People-centred justice

People-centred justice

TIJ transforms workshop ideas for smart safety zones into reality

Since its inception in 2011, the Thailand Institute of Justice (TIJ) has paid attention to the different demands and complex backgrounds of female prisoners. Years later, TIJ initiated a street food programme to support stigmatised former inmates to get a job and it has been a devout promoter of people-centred justice in action. In a society where some feel the justice system doesn’t serve them, the concept that ‘justice needs surveys’ is needed more than ever.

“People-centred justice means the people’s rights and freedom are protected, development of justice systems start and centre around people, and everyone is entitled to equal access to justice,” said Prof. Dr. Kittipong Kittayarak, special advisor to TIJ, at the 13th TIJ Public Forum on the Rule of Law and Sustainable Development: People-Centred Justice in Action.

“In practice, it means justice organisations like the police and courts are service providers and the inmates are actually users of the service delivery, which is justice. Therefore, the justice system should not be designed mainly based on the government sector, but rather on the service users.”

Going forward, in addition to mindset shift, people-centred justice is being seriously promoted due to movements for disruptive change, new tools and technologies, and a collaborative network.

“It must start from finding a pain point by surveying all stakeholders while innovations and collaborations help enable and leverage justice efforts. Most importantly, we need data monitoring and impact measurement to ensure sustainability,” said. Prof. Dr. Kittipong.

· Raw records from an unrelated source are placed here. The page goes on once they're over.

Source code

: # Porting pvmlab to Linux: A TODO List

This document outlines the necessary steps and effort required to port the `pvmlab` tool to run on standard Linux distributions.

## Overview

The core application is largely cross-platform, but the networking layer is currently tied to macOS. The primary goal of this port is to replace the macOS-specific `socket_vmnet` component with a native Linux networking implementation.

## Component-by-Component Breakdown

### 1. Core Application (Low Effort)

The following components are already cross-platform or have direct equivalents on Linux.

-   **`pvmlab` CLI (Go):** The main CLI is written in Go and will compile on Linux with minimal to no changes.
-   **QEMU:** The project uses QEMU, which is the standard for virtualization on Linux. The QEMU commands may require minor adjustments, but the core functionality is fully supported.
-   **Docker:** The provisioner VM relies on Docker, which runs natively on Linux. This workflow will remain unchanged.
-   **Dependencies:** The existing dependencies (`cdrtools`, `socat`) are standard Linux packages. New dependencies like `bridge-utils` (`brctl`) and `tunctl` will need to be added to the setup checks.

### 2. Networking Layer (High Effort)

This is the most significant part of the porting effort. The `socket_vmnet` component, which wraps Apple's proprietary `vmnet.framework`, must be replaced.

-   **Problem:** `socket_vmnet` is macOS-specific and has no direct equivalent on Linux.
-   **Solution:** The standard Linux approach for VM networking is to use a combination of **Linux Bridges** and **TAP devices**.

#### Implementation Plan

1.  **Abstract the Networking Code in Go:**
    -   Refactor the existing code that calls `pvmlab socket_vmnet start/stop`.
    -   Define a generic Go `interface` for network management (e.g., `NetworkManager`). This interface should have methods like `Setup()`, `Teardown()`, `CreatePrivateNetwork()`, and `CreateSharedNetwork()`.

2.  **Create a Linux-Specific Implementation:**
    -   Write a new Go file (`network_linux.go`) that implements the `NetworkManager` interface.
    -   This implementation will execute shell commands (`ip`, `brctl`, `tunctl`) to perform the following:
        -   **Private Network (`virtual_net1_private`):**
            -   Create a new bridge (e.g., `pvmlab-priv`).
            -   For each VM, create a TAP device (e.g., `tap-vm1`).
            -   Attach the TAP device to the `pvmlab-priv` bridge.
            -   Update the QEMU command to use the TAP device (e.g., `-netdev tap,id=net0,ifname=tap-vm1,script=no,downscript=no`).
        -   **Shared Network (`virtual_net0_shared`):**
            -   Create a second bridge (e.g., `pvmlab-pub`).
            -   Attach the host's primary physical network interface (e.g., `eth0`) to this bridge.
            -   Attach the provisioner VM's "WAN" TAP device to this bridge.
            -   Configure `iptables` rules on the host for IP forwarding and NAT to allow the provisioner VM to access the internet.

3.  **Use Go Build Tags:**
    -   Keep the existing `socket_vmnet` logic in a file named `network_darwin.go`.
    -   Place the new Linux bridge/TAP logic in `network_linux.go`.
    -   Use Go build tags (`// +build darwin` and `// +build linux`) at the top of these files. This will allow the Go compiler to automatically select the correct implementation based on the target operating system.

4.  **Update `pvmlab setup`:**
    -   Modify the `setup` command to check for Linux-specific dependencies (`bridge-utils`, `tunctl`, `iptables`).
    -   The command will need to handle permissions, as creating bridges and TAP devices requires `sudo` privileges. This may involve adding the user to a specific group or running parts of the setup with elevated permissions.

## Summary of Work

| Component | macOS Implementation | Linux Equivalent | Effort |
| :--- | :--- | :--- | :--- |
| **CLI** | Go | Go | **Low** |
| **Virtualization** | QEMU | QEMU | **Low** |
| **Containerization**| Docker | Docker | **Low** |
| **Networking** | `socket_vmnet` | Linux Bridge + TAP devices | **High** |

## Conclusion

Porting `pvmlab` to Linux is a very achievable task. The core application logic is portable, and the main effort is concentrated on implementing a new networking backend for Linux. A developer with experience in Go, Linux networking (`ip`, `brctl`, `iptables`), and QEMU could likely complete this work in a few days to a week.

People-centred justice serves as a theme for this year’s TIJ Executive Program on the Rule of Law and Development (RoLD Program). It aims to curate a leadership committed to a people-centred purpose and culture.

“Reform of rule of law in tandem with sustainable development is difficult to achieve without strong partnerships. To change society, everyone is required to be part of the solution,” said Dr. Phiset Sa-ardyen, Executive Director, TIJ. “A RoLD Program allows new opportunities to form sustainable solutions for better justice from individuals outside the justice sector.”

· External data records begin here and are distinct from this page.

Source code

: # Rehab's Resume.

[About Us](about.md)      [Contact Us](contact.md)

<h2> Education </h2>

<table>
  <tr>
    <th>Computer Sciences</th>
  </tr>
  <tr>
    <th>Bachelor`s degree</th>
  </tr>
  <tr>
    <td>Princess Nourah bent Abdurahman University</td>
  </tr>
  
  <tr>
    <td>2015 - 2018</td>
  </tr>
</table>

An example of RoLD training turned into an actual application in the public space is the “Smart Police” project. The project is an initiative first applied to Saen Phu Dat sub-district to use CCTV enhanced by machine learning technology in crime control and prevention.

The project uses a network of connected CCTV cameras across the area to detect voice, weapons, and helmets and connect to a database at the police station. Once spotted, the image of an offender will be sent to a centre so that a nearby patrol officer can be notified and rush to the scene. In addition, the public can push a button on an SOS application to notify the police. The cameras can detect vehicle registration numbers, so a vehicle can be tracked, facilitating the police to capture offenders.

“There were already CCTV cameras in many areas, so what our group did was to arrange for MOUs with private and public organisations that own CCTV cameras to connect them into our system and enhance them with machine learning, artificial intelligence, and Internet of Things technologies,” said a group representative.

The group stressed that the initiative started from a public survey of 400 people in the area to truly create a solution that caters to user needs. Moreover, the project would be impossible without collaborations from many organisations that signed an MOU with academic institutions such as King Mongkut’s Institute of Technology Ladkrabang which provided technological advances.

As a town in the strategic EEC area, Saen Phu Dat sub-district in 2022 saw a significant reduction in the number of offenses against the human body, particularly manslaughter and sexual violence, compared to the previous year. A survey in the area indicated that people felt safer.

“The next step is to secure sustainability in the long run. We have received some subsidies from our partners to install more cameras and further develop AI system. In addition, we focus on personnel training to foster correct understanding. We want to design a project that has real impact, can be done practically, and will be a sustainable solution,” concluded a group representative.